BRASIL, A ANTROPOLOGIA DO INCOMPREENDIDO – PARTE III


O índio se orientava por meio de qualquer sinal de que dispusesse na natureza. Movimentava-se por trilhas, nas capoeiras ou nos matos ralos, ao longo da qual cortava ramas, assinalando sua marcha para os demais que o seguissem.

Na mata fechada, usava seu machado para sinalizar em troncos de árvores. Se estivesse se movendo por descampados sem fim, onde a paisagem era todo igual, usava varetas enfiadas no chão, cuja parte menor indicava a direção.

Se houvesse sol, usava a sombra de seu polegar na palma da mão para se orientar. Se fosse à noite, as estrelas os  guiavam. Para saber se e onde havia água nas redondezas, nada melhor do que a sensação do vento batendo no rosto.

As andanças dos indígenas ocorriam com tal intensidade que seus pés se adequaram, desenvolvendo plantas mais largas e com dedos cabeçudos e compridos, ótimos para agarrar no solo e que distribuíam melhor o peso do corpo.

A maloca (ou oca), local de habitação dos índios, era construída com varas, fechada e coberta com palhas e folhas. Duravam cerca de 5 anos, após os quais era abandonada, sem receber quaisquer reparos. O tamanho variava, dependendo da quantidade de moradores (de 50 a 100, geralmente). Os animais que conviviam no espaço doméstico eram muitos: papagaio, macaco, tatu, porco, pato, passarinho... Hans Staden testemunhou ocas com 4,62 metros de largura por quase 50 metros de comprimento, e 4,40 metros de altura.

As malocas não possuíam janelas; tinham aberturas laterais nas extremidades.
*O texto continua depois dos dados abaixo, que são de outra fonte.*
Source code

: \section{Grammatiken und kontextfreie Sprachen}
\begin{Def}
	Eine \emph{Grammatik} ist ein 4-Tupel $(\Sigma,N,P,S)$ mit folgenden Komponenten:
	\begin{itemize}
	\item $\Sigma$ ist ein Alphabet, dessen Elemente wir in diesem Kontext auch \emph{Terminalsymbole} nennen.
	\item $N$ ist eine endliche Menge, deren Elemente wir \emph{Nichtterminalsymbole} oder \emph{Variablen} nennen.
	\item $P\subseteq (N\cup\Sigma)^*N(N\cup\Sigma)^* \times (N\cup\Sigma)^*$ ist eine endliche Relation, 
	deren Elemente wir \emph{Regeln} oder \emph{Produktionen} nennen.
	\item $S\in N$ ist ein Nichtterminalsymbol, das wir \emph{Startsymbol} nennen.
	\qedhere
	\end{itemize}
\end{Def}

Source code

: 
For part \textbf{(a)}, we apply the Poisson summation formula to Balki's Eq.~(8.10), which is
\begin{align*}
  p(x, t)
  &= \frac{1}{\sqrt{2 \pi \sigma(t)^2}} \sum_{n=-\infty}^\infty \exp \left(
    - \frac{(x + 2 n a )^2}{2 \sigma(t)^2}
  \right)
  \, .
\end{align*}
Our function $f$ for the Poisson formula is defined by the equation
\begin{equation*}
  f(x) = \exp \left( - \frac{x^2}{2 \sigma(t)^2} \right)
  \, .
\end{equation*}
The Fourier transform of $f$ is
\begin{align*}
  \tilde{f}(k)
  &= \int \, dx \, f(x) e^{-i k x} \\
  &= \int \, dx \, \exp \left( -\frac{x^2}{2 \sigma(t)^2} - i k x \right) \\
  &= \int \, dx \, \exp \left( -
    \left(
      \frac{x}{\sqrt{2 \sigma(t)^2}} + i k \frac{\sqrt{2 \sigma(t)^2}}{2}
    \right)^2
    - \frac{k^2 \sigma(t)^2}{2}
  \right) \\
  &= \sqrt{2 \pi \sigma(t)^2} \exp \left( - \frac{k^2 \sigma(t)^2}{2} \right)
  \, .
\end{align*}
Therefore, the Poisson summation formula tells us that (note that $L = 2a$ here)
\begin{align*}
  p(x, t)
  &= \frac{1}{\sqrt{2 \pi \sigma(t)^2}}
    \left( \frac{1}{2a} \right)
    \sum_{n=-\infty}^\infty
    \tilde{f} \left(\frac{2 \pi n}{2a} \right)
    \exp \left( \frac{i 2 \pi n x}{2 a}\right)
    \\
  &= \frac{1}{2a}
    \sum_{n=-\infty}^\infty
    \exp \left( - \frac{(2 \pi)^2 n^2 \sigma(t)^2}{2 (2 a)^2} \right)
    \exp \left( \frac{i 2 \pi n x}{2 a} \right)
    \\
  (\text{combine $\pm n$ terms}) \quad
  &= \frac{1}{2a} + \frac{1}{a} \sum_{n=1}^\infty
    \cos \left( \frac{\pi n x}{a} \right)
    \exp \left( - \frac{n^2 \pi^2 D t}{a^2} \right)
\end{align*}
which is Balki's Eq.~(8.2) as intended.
Não havia paredes e divisões internas, mas havia nichos, espécies de divisões não aprentes: cada um tinha de 4 a 7 metros, dependendo do tamanho da família que o ocuparia.

A construção da maloca era um obra coletiva, que mobilizava de 40 a 50 homens, sendo um deles o líder dos trabalhos. Cada um que contribuísse com a construção poderia habitar a maloca.

Após a construção, o casal principal da maloca ganhava o direito a uma “ini”: a rede do casal. Os demais poderiam ter esteiras. Havia também na maloca a “igaçaba”, ou talha para guarda água, cuias; a nhaemperó, ou panela, fuso, gamelas, porongos, arcos, flachas, tacapes, aves, animais completavam os utensílios caseiros. No centro, a tatárendaba, a fogueira, que permanecia sempre acesa.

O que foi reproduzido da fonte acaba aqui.